= Exercise objective =
Write the data out again, character for character, with no images.

□ □ □ □ □

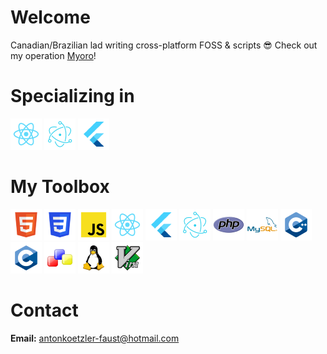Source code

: # Welcome
Canadian/Brazilian lad writing cross-platform FOSS & scripts 😎 Check out my operation [Myoro](https://github.com/Myoro)!

# Specializing in
![React](./React.png) ![Electron](Electron.png) ![Flutter](Flutter.png)

# My Toolbox
![HTML](./HTML.png) ![CSS](./CSS.png) ![JS](./JS.png) ![React](./React.png) ![Flutter](./Flutter.png) ![Electron](./Electron.png) ![PHP](./PHP.png) ![MySQL](./MySQL.png) ![C++](./C++.png) ![C](./C.png) ![wxWidgets](./wxWidgets.png) ![Linux](Linux.png) ![VIM](./VIM.png)

# Contact
**Email:** antonkoetzler-faust@hotmail.com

□ □ □ □ □

= Result below =
Source code

: # Welcome
Canadian/Brazilian lad writing cross-platform FOSS & scripts 😎 Check out my operation [Myoro](https://github.com/Myoro)!

# Specializing in
![React](./React.png) ![Electron](Electron.png) ![Flutter](Flutter.png)

# My Toolbox
![HTML](./HTML.png) ![CSS](./CSS.png) ![JS](./JS.png) ![React](./React.png) ![Flutter](./Flutter.png) ![Electron](./Electron.png) ![PHP](./PHP.png) ![MySQL](./MySQL.png) ![C++](./C++.png) ![C](./C.png) ![wxWidgets](./wxWidgets.png) ![Linux](Linux.png) ![VIM](./VIM.png)

# Contact
**Email:** antonkoetzler-faust@hotmail.com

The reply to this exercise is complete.